> _Work to be completed_:
Each line from the first down to the one containing "In the spring" should be returned exactly as it appears below.

> _Supplied entries_:
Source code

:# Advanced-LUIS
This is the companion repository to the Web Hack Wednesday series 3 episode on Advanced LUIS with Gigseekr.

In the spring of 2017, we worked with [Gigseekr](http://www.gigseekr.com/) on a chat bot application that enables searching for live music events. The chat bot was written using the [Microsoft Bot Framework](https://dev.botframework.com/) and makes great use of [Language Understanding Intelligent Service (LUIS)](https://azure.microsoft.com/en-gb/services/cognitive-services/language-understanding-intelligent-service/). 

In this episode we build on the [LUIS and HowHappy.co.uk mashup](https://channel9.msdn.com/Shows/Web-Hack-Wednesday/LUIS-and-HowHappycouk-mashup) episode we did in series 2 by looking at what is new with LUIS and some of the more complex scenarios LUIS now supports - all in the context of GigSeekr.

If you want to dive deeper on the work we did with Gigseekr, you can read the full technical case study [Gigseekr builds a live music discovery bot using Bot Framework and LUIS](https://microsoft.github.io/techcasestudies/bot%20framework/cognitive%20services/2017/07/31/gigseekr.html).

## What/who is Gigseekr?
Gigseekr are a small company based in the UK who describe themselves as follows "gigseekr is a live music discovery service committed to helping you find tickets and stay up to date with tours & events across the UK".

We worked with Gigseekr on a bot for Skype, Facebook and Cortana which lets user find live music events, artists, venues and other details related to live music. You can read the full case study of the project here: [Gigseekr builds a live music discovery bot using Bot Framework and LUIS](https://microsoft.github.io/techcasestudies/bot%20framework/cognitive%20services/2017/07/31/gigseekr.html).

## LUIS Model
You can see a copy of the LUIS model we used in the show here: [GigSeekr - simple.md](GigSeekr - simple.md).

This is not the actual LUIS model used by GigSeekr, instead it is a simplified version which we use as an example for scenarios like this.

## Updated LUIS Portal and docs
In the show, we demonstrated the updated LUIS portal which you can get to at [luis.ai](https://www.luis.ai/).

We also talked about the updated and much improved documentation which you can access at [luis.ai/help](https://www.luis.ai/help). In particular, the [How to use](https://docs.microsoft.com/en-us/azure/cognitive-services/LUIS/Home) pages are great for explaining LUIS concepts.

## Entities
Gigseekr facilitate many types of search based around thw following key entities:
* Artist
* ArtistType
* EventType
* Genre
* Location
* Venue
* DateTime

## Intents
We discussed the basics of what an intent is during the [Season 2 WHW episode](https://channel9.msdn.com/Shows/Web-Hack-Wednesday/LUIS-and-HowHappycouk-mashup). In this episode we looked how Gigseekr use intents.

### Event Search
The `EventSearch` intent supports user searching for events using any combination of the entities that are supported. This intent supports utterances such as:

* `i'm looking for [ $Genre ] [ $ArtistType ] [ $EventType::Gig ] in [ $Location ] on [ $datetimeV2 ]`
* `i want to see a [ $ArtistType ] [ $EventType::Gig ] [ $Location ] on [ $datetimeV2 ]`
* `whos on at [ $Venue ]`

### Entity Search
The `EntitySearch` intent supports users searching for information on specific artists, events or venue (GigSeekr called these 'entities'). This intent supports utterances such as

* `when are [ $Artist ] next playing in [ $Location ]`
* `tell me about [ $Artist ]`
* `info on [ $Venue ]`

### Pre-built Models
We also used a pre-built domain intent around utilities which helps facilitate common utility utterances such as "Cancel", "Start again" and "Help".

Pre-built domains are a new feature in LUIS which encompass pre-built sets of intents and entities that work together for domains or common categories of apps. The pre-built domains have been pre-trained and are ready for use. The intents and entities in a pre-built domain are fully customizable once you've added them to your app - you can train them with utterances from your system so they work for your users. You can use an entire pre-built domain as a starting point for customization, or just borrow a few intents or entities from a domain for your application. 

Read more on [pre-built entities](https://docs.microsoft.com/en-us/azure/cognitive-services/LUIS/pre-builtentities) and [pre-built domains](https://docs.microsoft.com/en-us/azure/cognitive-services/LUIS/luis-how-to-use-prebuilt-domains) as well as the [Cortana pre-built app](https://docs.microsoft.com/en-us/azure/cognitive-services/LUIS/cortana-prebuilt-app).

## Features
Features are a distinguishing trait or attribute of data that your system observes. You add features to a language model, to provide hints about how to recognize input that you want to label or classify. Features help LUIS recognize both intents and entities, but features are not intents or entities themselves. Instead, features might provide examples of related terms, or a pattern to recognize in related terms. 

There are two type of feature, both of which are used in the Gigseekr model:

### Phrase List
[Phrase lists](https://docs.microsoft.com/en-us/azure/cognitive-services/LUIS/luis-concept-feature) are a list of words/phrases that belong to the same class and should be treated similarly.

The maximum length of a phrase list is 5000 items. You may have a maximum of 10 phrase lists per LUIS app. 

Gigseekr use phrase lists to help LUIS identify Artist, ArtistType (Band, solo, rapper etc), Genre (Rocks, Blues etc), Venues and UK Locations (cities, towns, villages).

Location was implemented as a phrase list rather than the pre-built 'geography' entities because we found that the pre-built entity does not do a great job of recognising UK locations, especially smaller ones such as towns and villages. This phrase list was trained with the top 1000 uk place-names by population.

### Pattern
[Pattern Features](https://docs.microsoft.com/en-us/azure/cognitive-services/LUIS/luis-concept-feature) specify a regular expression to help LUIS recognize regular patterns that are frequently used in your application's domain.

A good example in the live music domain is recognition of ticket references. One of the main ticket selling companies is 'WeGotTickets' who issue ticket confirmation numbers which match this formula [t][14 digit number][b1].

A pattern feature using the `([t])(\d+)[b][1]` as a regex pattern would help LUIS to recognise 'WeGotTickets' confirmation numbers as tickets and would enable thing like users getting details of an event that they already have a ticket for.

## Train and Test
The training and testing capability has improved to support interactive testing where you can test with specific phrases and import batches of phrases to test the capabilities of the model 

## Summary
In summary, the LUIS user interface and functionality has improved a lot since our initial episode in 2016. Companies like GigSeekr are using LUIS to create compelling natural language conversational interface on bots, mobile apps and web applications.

> _Exercise result_:
Source code

:# Advanced-LUIS
This is the companion repository to the Web Hack Wednesday series 3 episode on Advanced LUIS with Gigseekr.

In the spring of 2017, we worked with [Gigseekr](http://www.gigseekr.com/) on a chat bot application that enables searching for live music events. The chat bot was written using the [Microsoft Bot Framework](https://dev.botframework.com/) and makes great use of [Language Understanding Intelligent Service (LUIS)](https://azure.microsoft.com/en-gb/services/cognitive-services/language-understanding-intelligent-service/). 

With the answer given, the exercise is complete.